Cengiz Çandar’ın gazeteci Hüseyin Güneş’in yönettiği ”Pandora’da Gündem” adlı sohbet odasındaki açıklamalarından bir bölümü şöyle:
‘TÜRKİYE 15 TEMMUZ’LA KARANLIK BİR HALE BÜRÜNDÜ’
“15 Temmuz büyük bir cadı avına dönüştü. Önüne gelen muhaliflere birtakım etiketler yapıştırdı. Bu yolla muhalifler susturulmak istendi. Ülke karanlığa büründü.”
‘KHK, ÜLKEDEKİ EN YAKICI SORUNLARDAN BİRİ’
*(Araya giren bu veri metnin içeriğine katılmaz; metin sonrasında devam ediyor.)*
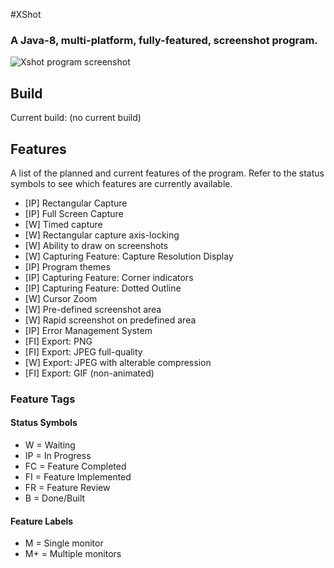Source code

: #XShot

### A Java-8, multi-platform, fully-featured, screenshot program.

![Xshot program screenshot](http://imgur.com/Pv2sGA5)

## Build

Current build: (no current build)

## Features

A list of the planned and current features of the program. Refer to the status symbols to see which features are currently available.

- [IP] Rectangular Capture
- [IP] Full Screen Capture
- [W] Timed capture
- [W] Rectangular capture axis-locking
- [W] Ability to draw on screenshots
- [W] Capturing Feature: Capture Resolution Display
- [IP] Program themes
- [IP] Capturing Feature: Corner indicators
- [IP] Capturing Feature: Dotted Outline
- [W] Cursor Zoom
- [W] Pre-defined screenshot area
- [W] Rapid screenshot on predefined area
- [IP] Error Management System
- [FI] Export: PNG
- [FI] Export: JPEG full-quality
- [W] Export: JPEG with alterable compression
- [FI] Export: GIF (non-animated)

### Feature Tags

#### Status Symbols
- W = Waiting
- IP = In Progress
- FC = Feature Completed
- FI = Feature Implemented
- FR = Feature Review
- B = Done/Built

#### Feature Labels
- M = Single monitor
- M+ = Multiple monitors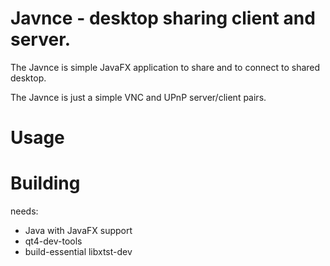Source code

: Javnce - desktop sharing client and server.
===========================================

The Javnce is simple JavaFX application to share and to connect to shared 
desktop. 

The Javnce is just a simple VNC and UPnP server/client pairs.

Usage
=====

Building
========

needs:
- Java with JavaFX support
- qt4-dev-tools
- build-essential
libxtst-dev

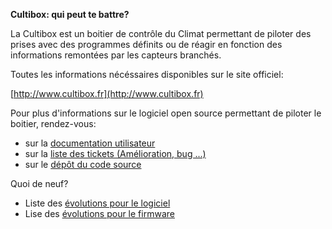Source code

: **Cultibox: qui peut te battre?**

La Cultibox est un boitier de contrôle du Climat permettant de piloter des prises 
avec des programmes définits ou de réagir en fonction des informations remontées
par les capteurs branchés.

Toutes les informations nécéssaires disponibles sur le site officiel:


 [http://www.cultibox.fr](http://www.cultibox.fr)

Pour plus d'informations sur le logiciel open source permettant de piloter le boitier, 
rendez-vous:

 * sur la [documentation utilisateur](www.github.com) 
 * sur la [liste des tickets (Amélioration, bug ...)](www.github.com)
 * sur le [dépôt du code source](www.github.com)


Quoi de neuf?
 * Liste des [évolutions pour le logiciel](www.github.com)
 * Lise des [évolutions pour le firmware](www.github.com)

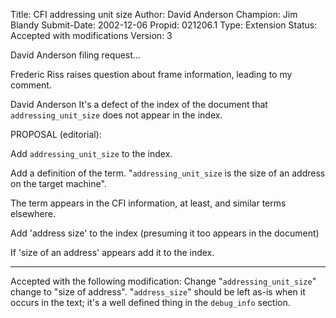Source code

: Title:       CFI addressing unit size
Author:      David Anderson
Champion:    Jim Blandy
Submit-Date: 2002-12-06
Propid:      021206.1
Type:        Extension
Status:      Accepted with modifications
Version:     3

David Anderson filing request...

Frederic Riss
raises question about frame information, leading to my comment.

David Anderson
It's a defect of the index of the document that `addressing_unit_size`
does not appear in the index.


PROPOSAL (editorial): 

Add `addressing_unit_size` to the index.

Add a definition of the term.
"`addressing_unit_size` is the size of an address on the target machine".


The term appears in the CFI information, at least, and
similar terms elsewhere.

Add 'address size' to the index (presuming it too appears
in the document)

If 'size of an address' appears add it to the index.

--------------------------------------------------------------

Accepted with the following modification:
  Change "`addressing_unit_size`" change to "size of address".
  "`address_size`" should be left as-is when it occurs in the text;
  it's a well defined thing in the `debug_info` section. 
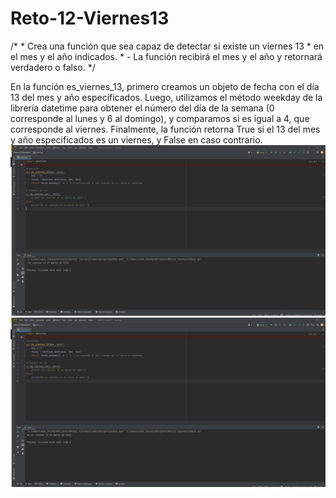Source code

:# Reto-12-Viernes13
/*  * Crea una función que sea capaz de detectar si existe un viernes 13  * en el mes y el año indicados.  * - La función recibirá el mes y el año y retornará verdadero o falso.  */

En la función es_viernes_13, primero creamos un objeto de fecha con el día 13 del mes y año especificados. Luego, utilizamos el método weekday de la librería datetime para obtener el número del día de la semana (0 corresponde al lunes y 6 al domingo), y comparamos si es igual a 4, que corresponde al viernes. Finalmente, la función retorna True si el 13 del mes y año especificados es un viernes, y False en caso contrario.
![This is an image](https://github.com/aplprogramacion/Reto-12-Viernes13/blob/master/Captura%20de%20pantalla%20(41).png)
![This is an image](https://github.com/aplprogramacion/Reto-12-Viernes13/blob/master/Captura%20de%20pantalla%20(43).png)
“Yeni parlamentoda ilk yapacağımız işlerin başında KHK konusu GELİYOR. On binlerce KHK’lı var ve bu, 15 Temmuz sonrası ortaya çıkan bir AKP-MHP rejiminin açtığı en büyük yaralardan biri. KHK’lılar işlerine iade edilmeden, onlar üzerindeki kısıtlama kaldırılmadan Türkiye’de hiçbir ilerleme sağlanamaz. Demokrasinin dersinden söz edemeyiz biz. O yüzden KHK meselesi son derece hayati ve önemli bir mesele. Hem insan hakları, hem demokrasi, hem adalet ve hukuk sorunu hepsi bir arada. Bunun idrakindeyiz. Buradaki tek zorluk, siz de farkındasınız bu KHK’lara bir f… etiketi yapıştırılıyor. Böylece KHK’lıların hakkını hukukunu savunduğunuz anda sizi birden bire f…’cü ilan ediyorlar. Ülkeye empoze edilen, empoze edilmenin de ötesinde yerleştirilen söylemle müthiş bir tabu bu.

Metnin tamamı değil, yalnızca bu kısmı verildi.